▶ Task directions
The answer must be every line of the records in which the string "projeto" appears.

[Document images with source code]
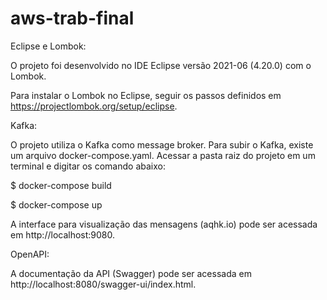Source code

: # aws-trab-final

Eclipse e Lombok:

O projeto foi desenvolvido no IDE Eclipse versão 2021-06 (4.20.0) com o Lombok.

Para instalar o Lombok no Eclipse, seguir os passos definidos em https://projectlombok.org/setup/eclipse.


Kafka:

O projeto utiliza o Kafka como message broker. Para subir o Kafka, existe um arquivo docker-compose.yaml. Acessar a pasta raiz do projeto em um terminal e digitar os comando abaixo:

$ docker-compose build

$ docker-compose up


A interface para visualização das mensagens (aqhk.io) pode ser acessada em http://localhost:9080.


OpenAPI:

A documentação da API (Swagger) pode ser acessada em http://localhost:8080/swagger-ui/index.html.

▶ Exercise result
O projeto foi desenvolvido no IDE Eclipse versão 2021-06 (4.20.0) com o Lombok.
O projeto utiliza o Kafka como message broker. Para subir o Kafka, existe um arquivo docker-compose.yaml. Acessar a pasta raiz do projeto em um terminal e digitar os comando abaixo:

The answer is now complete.